## Records for this task
-----

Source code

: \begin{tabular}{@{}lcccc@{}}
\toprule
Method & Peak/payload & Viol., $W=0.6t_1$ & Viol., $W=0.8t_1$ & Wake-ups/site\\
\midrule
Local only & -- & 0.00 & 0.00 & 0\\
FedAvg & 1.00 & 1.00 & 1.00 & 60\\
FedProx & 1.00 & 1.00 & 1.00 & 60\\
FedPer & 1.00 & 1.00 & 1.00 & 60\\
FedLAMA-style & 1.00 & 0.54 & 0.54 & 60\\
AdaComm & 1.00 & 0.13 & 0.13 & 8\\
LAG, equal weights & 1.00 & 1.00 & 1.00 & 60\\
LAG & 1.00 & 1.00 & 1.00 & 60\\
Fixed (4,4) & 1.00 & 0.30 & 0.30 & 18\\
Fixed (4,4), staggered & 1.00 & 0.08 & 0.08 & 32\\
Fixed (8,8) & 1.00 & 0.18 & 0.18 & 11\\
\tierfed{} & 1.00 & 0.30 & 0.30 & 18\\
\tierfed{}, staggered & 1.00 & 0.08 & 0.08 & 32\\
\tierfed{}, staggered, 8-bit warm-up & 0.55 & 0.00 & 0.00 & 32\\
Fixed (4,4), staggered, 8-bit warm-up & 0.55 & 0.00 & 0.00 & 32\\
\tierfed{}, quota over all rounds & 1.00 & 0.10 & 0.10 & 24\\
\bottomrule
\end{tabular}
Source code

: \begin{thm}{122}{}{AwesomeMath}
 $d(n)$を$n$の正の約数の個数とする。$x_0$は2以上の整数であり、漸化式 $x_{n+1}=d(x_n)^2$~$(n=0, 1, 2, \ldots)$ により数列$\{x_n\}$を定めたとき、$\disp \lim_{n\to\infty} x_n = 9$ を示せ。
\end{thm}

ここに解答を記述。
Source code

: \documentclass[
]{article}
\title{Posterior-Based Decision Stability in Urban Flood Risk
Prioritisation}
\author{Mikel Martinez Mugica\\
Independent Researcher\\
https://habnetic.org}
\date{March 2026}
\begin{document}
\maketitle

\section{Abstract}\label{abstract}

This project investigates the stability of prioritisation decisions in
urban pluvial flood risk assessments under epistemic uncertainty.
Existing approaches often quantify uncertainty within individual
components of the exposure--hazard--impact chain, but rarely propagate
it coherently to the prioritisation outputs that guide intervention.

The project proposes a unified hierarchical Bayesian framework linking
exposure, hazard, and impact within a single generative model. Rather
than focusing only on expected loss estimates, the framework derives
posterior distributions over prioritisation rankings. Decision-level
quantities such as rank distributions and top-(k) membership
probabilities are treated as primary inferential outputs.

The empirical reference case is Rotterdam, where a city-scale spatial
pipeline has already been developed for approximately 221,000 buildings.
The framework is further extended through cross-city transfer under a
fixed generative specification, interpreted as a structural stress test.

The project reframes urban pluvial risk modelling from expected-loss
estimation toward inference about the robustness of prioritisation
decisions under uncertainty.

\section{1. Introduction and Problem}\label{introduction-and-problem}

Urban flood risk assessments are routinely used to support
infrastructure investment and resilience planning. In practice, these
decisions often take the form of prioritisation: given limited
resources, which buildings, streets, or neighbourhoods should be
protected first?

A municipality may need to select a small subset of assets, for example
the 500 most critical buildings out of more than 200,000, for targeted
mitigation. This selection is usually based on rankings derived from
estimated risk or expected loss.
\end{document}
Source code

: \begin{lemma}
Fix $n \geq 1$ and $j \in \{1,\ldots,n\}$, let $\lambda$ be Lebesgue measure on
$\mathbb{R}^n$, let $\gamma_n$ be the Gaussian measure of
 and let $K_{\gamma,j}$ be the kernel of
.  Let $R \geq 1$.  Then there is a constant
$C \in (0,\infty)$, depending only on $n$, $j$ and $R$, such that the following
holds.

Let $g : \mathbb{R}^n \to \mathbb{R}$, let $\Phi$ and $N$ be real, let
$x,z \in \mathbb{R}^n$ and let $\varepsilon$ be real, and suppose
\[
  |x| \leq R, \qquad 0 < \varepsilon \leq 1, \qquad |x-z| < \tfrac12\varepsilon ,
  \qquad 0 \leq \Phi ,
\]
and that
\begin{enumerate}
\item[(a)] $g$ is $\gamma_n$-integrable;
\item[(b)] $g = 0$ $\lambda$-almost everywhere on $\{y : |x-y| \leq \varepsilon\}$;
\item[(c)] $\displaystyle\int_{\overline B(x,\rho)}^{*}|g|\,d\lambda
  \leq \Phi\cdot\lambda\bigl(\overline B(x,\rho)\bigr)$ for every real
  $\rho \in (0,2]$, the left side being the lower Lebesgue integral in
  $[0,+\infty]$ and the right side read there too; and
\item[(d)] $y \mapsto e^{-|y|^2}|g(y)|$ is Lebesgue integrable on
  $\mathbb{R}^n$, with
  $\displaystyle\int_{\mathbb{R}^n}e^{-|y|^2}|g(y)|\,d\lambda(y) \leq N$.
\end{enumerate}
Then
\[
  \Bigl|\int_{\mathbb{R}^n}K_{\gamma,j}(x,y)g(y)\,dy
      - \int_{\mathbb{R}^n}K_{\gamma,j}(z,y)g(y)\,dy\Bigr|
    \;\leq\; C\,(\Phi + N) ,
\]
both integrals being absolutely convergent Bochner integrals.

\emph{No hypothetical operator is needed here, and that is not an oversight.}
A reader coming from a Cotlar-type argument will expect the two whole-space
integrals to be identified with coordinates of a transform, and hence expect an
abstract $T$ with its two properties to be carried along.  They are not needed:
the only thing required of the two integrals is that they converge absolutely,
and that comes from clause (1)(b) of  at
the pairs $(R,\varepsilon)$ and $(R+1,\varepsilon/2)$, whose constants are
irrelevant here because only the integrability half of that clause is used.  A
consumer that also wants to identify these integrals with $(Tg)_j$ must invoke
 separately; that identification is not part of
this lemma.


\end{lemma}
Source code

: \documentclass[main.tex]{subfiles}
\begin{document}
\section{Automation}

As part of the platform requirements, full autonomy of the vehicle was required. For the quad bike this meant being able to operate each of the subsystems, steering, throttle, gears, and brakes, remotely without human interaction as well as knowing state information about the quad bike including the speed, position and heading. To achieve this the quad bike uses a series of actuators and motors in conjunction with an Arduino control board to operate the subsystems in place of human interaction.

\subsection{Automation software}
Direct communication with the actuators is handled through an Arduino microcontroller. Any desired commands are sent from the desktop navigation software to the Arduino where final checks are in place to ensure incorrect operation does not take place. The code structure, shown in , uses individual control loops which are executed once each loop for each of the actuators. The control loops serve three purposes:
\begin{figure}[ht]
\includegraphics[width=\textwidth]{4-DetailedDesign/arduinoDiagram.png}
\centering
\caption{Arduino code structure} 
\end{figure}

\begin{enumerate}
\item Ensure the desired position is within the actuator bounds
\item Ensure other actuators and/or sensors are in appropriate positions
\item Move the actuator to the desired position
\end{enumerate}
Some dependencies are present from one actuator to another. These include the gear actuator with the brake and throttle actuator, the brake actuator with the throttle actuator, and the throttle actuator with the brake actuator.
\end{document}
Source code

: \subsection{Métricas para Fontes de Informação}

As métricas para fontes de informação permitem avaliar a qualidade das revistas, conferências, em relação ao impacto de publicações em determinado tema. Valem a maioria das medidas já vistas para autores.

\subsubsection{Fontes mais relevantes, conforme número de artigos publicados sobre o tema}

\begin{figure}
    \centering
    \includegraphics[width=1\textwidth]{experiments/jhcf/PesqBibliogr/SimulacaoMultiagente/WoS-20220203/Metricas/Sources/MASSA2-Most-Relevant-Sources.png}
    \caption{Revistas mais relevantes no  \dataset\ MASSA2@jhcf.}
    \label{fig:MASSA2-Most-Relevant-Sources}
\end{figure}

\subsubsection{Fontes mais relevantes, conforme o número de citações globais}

-----

## Required action
Could you please reproduce each record exactly, leaving nothing out?

## Solution
Source code

: \begin{tabular}{@{}lcccc@{}}
\toprule
Method & Peak/payload & Viol., $W=0.6t_1$ & Viol., $W=0.8t_1$ & Wake-ups/site\\
\midrule
Local only & -- & 0.00 & 0.00 & 0\\
FedAvg & 1.00 & 1.00 & 1.00 & 60\\
FedProx & 1.00 & 1.00 & 1.00 & 60\\
FedPer & 1.00 & 1.00 & 1.00 & 60\\
FedLAMA-style & 1.00 & 0.54 & 0.54 & 60\\
AdaComm & 1.00 & 0.13 & 0.13 & 8\\
LAG, equal weights & 1.00 & 1.00 & 1.00 & 60\\
LAG & 1.00 & 1.00 & 1.00 & 60\\
Fixed (4,4) & 1.00 & 0.30 & 0.30 & 18\\
Fixed (4,4), staggered & 1.00 & 0.08 & 0.08 & 32\\
Fixed (8,8) & 1.00 & 0.18 & 0.18 & 11\\
\tierfed{} & 1.00 & 0.30 & 0.30 & 18\\
\tierfed{}, staggered & 1.00 & 0.08 & 0.08 & 32\\
\tierfed{}, staggered, 8-bit warm-up & 0.55 & 0.00 & 0.00 & 32\\
Fixed (4,4), staggered, 8-bit warm-up & 0.55 & 0.00 & 0.00 & 32\\
\tierfed{}, quota over all rounds & 1.00 & 0.10 & 0.10 & 24\\
\bottomrule
\end{tabular}
Source code

: \begin{thm}{122}{}{AwesomeMath}
 $d(n)$を$n$の正の約数の個数とする。$x_0$は2以上の整数であり、漸化式 $x_{n+1}=d(x_n)^2$~$(n=0, 1, 2, \ldots)$ により数列$\{x_n\}$を定めたとき、$\disp \lim_{n\to\infty} x_n = 9$ を示せ。
\end{thm}

ここに解答を記述。
Source code

: \documentclass[
]{article}
\title{Posterior-Based Decision Stability in Urban Flood Risk
Prioritisation}
\author{Mikel Martinez Mugica\\
Independent Researcher\\
https://habnetic.org}
\date{March 2026}
\begin{document}
\maketitle

\section{Abstract}\label{abstract}

This project investigates the stability of prioritisation decisions in
urban pluvial flood risk assessments under epistemic uncertainty.
Existing approaches often quantify uncertainty within individual
components of the exposure--hazard--impact chain, but rarely propagate
it coherently to the prioritisation outputs that guide intervention.

The project proposes a unified hierarchical Bayesian framework linking
exposure, hazard, and impact within a single generative model. Rather
than focusing only on expected loss estimates, the framework derives
posterior distributions over prioritisation rankings. Decision-level
quantities such as rank distributions and top-(k) membership
probabilities are treated as primary inferential outputs.

The empirical reference case is Rotterdam, where a city-scale spatial
pipeline has already been developed for approximately 221,000 buildings.
The framework is further extended through cross-city transfer under a
fixed generative specification, interpreted as a structural stress test.

The project reframes urban pluvial risk modelling from expected-loss
estimation toward inference about the robustness of prioritisation
decisions under uncertainty.

\section{1. Introduction and Problem}\label{introduction-and-problem}

Urban flood risk assessments are routinely used to support
infrastructure investment and resilience planning. In practice, these
decisions often take the form of prioritisation: given limited
resources, which buildings, streets, or neighbourhoods should be
protected first?

A municipality may need to select a small subset of assets, for example
the 500 most critical buildings out of more than 200,000, for targeted
mitigation. This selection is usually based on rankings derived from
estimated risk or expected loss.
\end{document}
Source code

: \begin{lemma}
Fix $n \geq 1$ and $j \in \{1,\ldots,n\}$, let $\lambda$ be Lebesgue measure on
$\mathbb{R}^n$, let $\gamma_n$ be the Gaussian measure of
 and let $K_{\gamma,j}$ be the kernel of
.  Let $R \geq 1$.  Then there is a constant
$C \in (0,\infty)$, depending only on $n$, $j$ and $R$, such that the following
holds.

Let $g : \mathbb{R}^n \to \mathbb{R}$, let $\Phi$ and $N$ be real, let
$x,z \in \mathbb{R}^n$ and let $\varepsilon$ be real, and suppose
\[
  |x| \leq R, \qquad 0 < \varepsilon \leq 1, \qquad |x-z| < \tfrac12\varepsilon ,
  \qquad 0 \leq \Phi ,
\]
and that
\begin{enumerate}
\item[(a)] $g$ is $\gamma_n$-integrable;
\item[(b)] $g = 0$ $\lambda$-almost everywhere on $\{y : |x-y| \leq \varepsilon\}$;
\item[(c)] $\displaystyle\int_{\overline B(x,\rho)}^{*}|g|\,d\lambda
  \leq \Phi\cdot\lambda\bigl(\overline B(x,\rho)\bigr)$ for every real
  $\rho \in (0,2]$, the left side being the lower Lebesgue integral in
  $[0,+\infty]$ and the right side read there too; and
\item[(d)] $y \mapsto e^{-|y|^2}|g(y)|$ is Lebesgue integrable on
  $\mathbb{R}^n$, with
  $\displaystyle\int_{\mathbb{R}^n}e^{-|y|^2}|g(y)|\,d\lambda(y) \leq N$.
\end{enumerate}
Then
\[
  \Bigl|\int_{\mathbb{R}^n}K_{\gamma,j}(x,y)g(y)\,dy
      - \int_{\mathbb{R}^n}K_{\gamma,j}(z,y)g(y)\,dy\Bigr|
    \;\leq\; C\,(\Phi + N) ,
\]
both integrals being absolutely convergent Bochner integrals.

\emph{No hypothetical operator is needed here, and that is not an oversight.}
A reader coming from a Cotlar-type argument will expect the two whole-space
integrals to be identified with coordinates of a transform, and hence expect an
abstract $T$ with its two properties to be carried along.  They are not needed:
the only thing required of the two integrals is that they converge absolutely,
and that comes from clause (1)(b) of  at
the pairs $(R,\varepsilon)$ and $(R+1,\varepsilon/2)$, whose constants are
irrelevant here because only the integrability half of that clause is used.  A
consumer that also wants to identify these integrals with $(Tg)_j$ must invoke
 separately; that identification is not part of
this lemma.


\end{lemma}
Source code

: \documentclass[main.tex]{subfiles}
\begin{document}
\section{Automation}

As part of the platform requirements, full autonomy of the vehicle was required. For the quad bike this meant being able to operate each of the subsystems, steering, throttle, gears, and brakes, remotely without human interaction as well as knowing state information about the quad bike including the speed, position and heading. To achieve this the quad bike uses a series of actuators and motors in conjunction with an Arduino control board to operate the subsystems in place of human interaction.

\subsection{Automation software}
Direct communication with the actuators is handled through an Arduino microcontroller. Any desired commands are sent from the desktop navigation software to the Arduino where final checks are in place to ensure incorrect operation does not take place. The code structure, shown in , uses individual control loops which are executed once each loop for each of the actuators. The control loops serve three purposes:
\begin{figure}[ht]
\includegraphics[width=\textwidth]{4-DetailedDesign/arduinoDiagram.png}
\centering
\caption{Arduino code structure} 
\end{figure}

\begin{enumerate}
\item Ensure the desired position is within the actuator bounds
\item Ensure other actuators and/or sensors are in appropriate positions
\item Move the actuator to the desired position
\end{enumerate}
Some dependencies are present from one actuator to another. These include the gear actuator with the brake and throttle actuator, the brake actuator with the throttle actuator, and the throttle actuator with the brake actuator.
\end{document}
Source code

: \subsection{Métricas para Fontes de Informação}

As métricas para fontes de informação permitem avaliar a qualidade das revistas, conferências, em relação ao impacto de publicações em determinado tema. Valem a maioria das medidas já vistas para autores.

\subsubsection{Fontes mais relevantes, conforme número de artigos publicados sobre o tema}

\begin{figure}
    \centering
    \includegraphics[width=1\textwidth]{experiments/jhcf/PesqBibliogr/SimulacaoMultiagente/WoS-20220203/Metricas/Sources/MASSA2-Most-Relevant-Sources.png}
    \caption{Revistas mais relevantes no  \dataset\ MASSA2@jhcf.}
    \label{fig:MASSA2-Most-Relevant-Sources}
\end{figure}

\subsubsection{Fontes mais relevantes, conforme o número de citações globais}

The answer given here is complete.